(Dataset items)
*** Block opens ***

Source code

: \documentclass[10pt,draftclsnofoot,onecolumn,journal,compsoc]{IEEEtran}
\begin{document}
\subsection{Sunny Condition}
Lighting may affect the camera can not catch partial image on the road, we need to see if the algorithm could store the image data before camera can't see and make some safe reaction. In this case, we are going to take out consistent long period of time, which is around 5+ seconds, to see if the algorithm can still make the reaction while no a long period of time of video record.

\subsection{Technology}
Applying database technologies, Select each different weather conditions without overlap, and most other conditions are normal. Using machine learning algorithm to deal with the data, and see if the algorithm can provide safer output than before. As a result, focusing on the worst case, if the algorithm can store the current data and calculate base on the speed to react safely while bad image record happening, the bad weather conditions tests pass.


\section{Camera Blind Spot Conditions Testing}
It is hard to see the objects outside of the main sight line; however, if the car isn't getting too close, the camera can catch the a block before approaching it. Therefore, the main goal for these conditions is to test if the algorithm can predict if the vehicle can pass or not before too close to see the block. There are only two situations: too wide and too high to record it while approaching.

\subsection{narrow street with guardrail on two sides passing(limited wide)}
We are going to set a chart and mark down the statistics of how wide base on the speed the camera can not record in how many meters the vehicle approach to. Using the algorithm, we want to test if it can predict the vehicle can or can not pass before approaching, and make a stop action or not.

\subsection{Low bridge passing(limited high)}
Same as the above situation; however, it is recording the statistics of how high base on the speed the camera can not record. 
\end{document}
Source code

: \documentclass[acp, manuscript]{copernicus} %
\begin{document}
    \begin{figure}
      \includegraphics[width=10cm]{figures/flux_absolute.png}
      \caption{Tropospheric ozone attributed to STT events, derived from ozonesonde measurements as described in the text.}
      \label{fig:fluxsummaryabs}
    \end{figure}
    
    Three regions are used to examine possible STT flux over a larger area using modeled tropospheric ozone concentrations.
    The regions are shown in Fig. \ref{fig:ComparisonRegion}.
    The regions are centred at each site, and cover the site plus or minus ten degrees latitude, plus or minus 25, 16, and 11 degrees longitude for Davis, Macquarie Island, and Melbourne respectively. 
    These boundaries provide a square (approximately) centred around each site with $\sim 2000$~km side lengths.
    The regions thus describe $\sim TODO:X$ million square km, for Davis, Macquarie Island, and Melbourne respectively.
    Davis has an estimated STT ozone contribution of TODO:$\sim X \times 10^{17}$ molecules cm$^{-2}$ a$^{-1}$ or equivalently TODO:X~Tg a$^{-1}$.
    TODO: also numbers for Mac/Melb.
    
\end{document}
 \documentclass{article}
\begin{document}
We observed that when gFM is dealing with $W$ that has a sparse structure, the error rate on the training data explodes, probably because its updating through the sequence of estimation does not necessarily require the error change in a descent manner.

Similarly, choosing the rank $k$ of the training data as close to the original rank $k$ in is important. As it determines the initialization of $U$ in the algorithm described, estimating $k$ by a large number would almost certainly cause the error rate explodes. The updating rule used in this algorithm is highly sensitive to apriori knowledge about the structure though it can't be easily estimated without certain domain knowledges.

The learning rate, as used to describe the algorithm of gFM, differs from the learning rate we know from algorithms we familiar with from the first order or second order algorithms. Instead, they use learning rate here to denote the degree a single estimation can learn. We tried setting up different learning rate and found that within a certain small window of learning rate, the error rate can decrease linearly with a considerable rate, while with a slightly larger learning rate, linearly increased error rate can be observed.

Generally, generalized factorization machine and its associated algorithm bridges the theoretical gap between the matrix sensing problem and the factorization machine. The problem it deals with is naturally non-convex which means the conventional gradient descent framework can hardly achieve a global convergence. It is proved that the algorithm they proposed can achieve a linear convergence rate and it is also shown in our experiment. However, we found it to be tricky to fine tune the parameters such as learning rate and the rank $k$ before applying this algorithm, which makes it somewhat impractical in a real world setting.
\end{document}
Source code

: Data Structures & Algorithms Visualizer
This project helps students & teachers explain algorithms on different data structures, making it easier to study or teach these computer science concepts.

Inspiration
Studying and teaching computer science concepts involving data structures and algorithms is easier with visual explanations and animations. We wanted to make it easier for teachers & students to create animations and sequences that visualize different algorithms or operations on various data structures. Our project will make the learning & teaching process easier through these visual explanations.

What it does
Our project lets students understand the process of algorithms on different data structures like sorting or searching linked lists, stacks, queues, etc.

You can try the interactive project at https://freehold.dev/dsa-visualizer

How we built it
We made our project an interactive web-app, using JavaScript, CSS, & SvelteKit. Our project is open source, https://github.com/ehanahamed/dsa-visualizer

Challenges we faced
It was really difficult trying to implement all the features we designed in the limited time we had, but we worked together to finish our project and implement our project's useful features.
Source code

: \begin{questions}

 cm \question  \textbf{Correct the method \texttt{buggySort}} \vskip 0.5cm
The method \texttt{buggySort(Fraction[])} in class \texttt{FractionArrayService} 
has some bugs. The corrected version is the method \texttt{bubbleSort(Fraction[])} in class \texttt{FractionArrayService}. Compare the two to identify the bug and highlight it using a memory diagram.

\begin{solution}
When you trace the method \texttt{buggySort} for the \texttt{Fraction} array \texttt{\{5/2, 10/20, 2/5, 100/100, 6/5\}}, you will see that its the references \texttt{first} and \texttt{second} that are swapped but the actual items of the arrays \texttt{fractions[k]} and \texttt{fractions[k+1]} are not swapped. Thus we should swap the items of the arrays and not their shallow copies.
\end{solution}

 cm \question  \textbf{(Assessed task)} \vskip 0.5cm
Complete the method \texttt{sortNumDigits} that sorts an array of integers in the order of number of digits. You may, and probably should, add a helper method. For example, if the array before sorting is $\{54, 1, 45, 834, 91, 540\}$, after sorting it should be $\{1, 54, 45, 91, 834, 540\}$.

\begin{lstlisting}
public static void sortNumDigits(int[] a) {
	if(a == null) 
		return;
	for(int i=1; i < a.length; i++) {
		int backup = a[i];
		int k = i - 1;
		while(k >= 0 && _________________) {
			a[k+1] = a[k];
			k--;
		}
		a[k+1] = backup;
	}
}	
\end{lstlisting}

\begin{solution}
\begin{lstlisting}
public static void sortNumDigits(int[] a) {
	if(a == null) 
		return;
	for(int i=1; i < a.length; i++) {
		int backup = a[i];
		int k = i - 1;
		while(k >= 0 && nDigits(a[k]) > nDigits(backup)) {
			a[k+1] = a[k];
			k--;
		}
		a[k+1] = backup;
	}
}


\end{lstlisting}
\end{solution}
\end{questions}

*** Block closes ***

- _Action item_:
Scan the records for the string "textbf" and show every line that contains it.

- _Completed task_:
 cm \question  \textbf{Correct the method \texttt{buggySort}} \vskip 0.5cm
 cm \question  \textbf{(Assessed task)} \vskip 0.5cm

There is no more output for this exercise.